### DATA TO EXAMINE
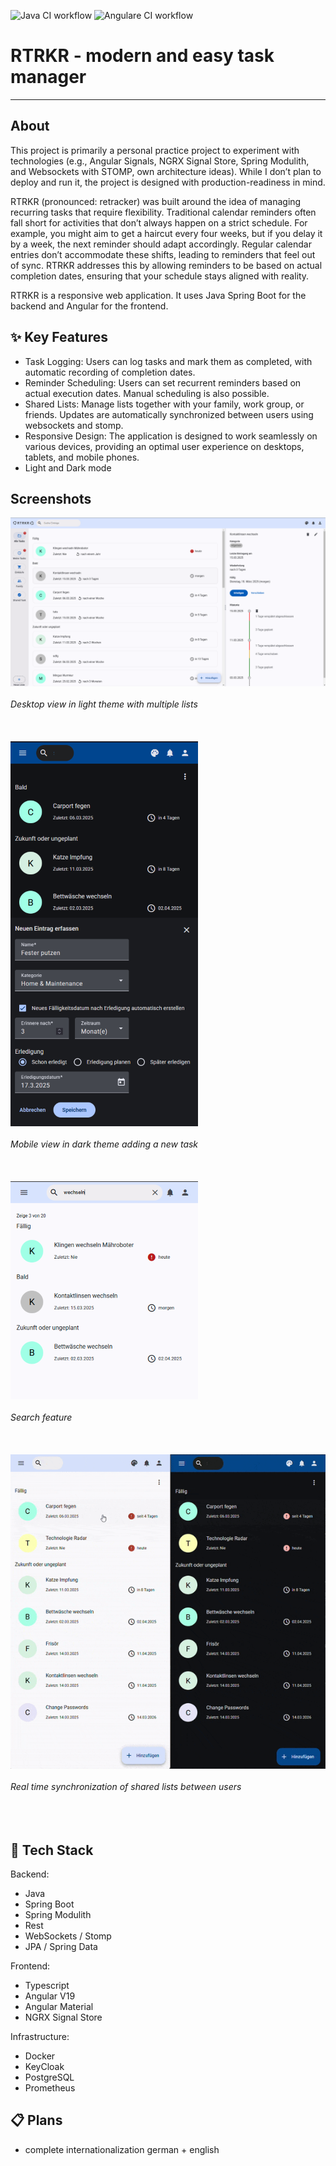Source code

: ![Java CI workflow](https://github.com/lbakker77/retracker/actions/workflows/maven.yml/badge.svg) ![Angulare CI workflow](https://github.com/lbakker77/retracker/actions/workflows/node.js.yml/badge.svg)

# RTRKR - modern and easy task manager

---


## About
This project is primarily a personal practice project to experiment with technologies (e.g., Angular Signals, NGRX Signal Store, Spring Modulith, and Websockets with STOMP, own architecture ideas). While I don’t plan to deploy and run it, the project is designed with production-readiness in mind.

RTRKR (pronounced: retracker) was built around the idea of managing recurring tasks that require flexibility. Traditional calendar reminders often fall short for activities that don’t always happen on a strict schedule. For example, you might aim to get a haircut every four weeks, but if you delay it by a week, the next reminder should adapt accordingly. Regular calendar entries don’t accommodate these shifts, leading to reminders that feel out of sync. RTRKR addresses this by allowing reminders to be based on actual completion dates, ensuring that your schedule stays aligned with reality.

RTRKR is a responsive web application. It uses Java Spring Boot for the backend and Angular for the frontend.

## :sparkles: Key Features
* Task Logging: Users can log tasks and mark them as completed, with automatic recording of completion dates.
* Reminder Scheduling: Users can set recurrent reminders based on actual execution dates. Manual scheduling is also possible.
* Shared Lists: Manage lists together with your family, work group, or friends. Updates are automatically synchronized between users using websockets and stomp.
* Responsive Design: The application is designed to work seamlessly on various devices, providing an optimal user experience on desktops, tablets, and mobile phones.
* Light and Dark mode

## Screenshots

![basic desktop view](assets/screenshot1.png)<br/><br/>
*Desktop view in light theme with multiple lists*
<br/><br/>
<br/><br/>
![add task mobile dark theme](assets/screenshot_add_task.png)<br/><br/>
*Mobile view in dark theme adding a new task*
<br/><br/>
<br/><br/>
![Search in mobile mode](assets/screenshot_search.png)<br/><br/>
*Search feature*
<br/><br/>
<br/><br/>
![real time collaboration](assets/shared_lists.gif)<br/><br/>
*Real time synchronization of shared lists between users*
<br/><br/>
<br/><br/>


## :electric_plug: Tech Stack

Backend: 
* Java
* Spring Boot
* Spring Modulith
* Rest
* WebSockets / Stomp
* JPA / Spring Data

Frontend: 
* Typescript
* Angular V19
* Angular Material
* NGRX Signal Store

Infrastructure: 
* Docker
* KeyCloak
* PostgreSQL
* Prometheus



## :clipboard: Plans
* complete internationalization german + english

### EXERCISE GOAL
Write out each entry exactly as given, omitting any picture.

### EXPECTED ANSWER
Source code

: ![Java CI workflow](https://github.com/lbakker77/retracker/actions/workflows/maven.yml/badge.svg) ![Angulare CI workflow](https://github.com/lbakker77/retracker/actions/workflows/node.js.yml/badge.svg)

# RTRKR - modern and easy task manager

---


## About
This project is primarily a personal practice project to experiment with technologies (e.g., Angular Signals, NGRX Signal Store, Spring Modulith, and Websockets with STOMP, own architecture ideas). While I don’t plan to deploy and run it, the project is designed with production-readiness in mind.

RTRKR (pronounced: retracker) was built around the idea of managing recurring tasks that require flexibility. Traditional calendar reminders often fall short for activities that don’t always happen on a strict schedule. For example, you might aim to get a haircut every four weeks, but if you delay it by a week, the next reminder should adapt accordingly. Regular calendar entries don’t accommodate these shifts, leading to reminders that feel out of sync. RTRKR addresses this by allowing reminders to be based on actual completion dates, ensuring that your schedule stays aligned with reality.

RTRKR is a responsive web application. It uses Java Spring Boot for the backend and Angular for the frontend.

## :sparkles: Key Features
* Task Logging: Users can log tasks and mark them as completed, with automatic recording of completion dates.
* Reminder Scheduling: Users can set recurrent reminders based on actual execution dates. Manual scheduling is also possible.
* Shared Lists: Manage lists together with your family, work group, or friends. Updates are automatically synchronized between users using websockets and stomp.
* Responsive Design: The application is designed to work seamlessly on various devices, providing an optimal user experience on desktops, tablets, and mobile phones.
* Light and Dark mode

## Screenshots

![basic desktop view](assets/screenshot1.png)<br/><br/>
*Desktop view in light theme with multiple lists*
<br/><br/>
<br/><br/>
![add task mobile dark theme](assets/screenshot_add_task.png)<br/><br/>
*Mobile view in dark theme adding a new task*
<br/><br/>
<br/><br/>
![Search in mobile mode](assets/screenshot_search.png)<br/><br/>
*Search feature*
<br/><br/>
<br/><br/>
![real time collaboration](assets/shared_lists.gif)<br/><br/>
*Real time synchronization of shared lists between users*
<br/><br/>
<br/><br/>


## :electric_plug: Tech Stack

Backend: 
* Java
* Spring Boot
* Spring Modulith
* Rest
* WebSockets / Stomp
* JPA / Spring Data

Frontend: 
* Typescript
* Angular V19
* Angular Material
* NGRX Signal Store

Infrastructure: 
* Docker
* KeyCloak
* PostgreSQL
* Prometheus



## :clipboard: Plans
* complete internationalization german + english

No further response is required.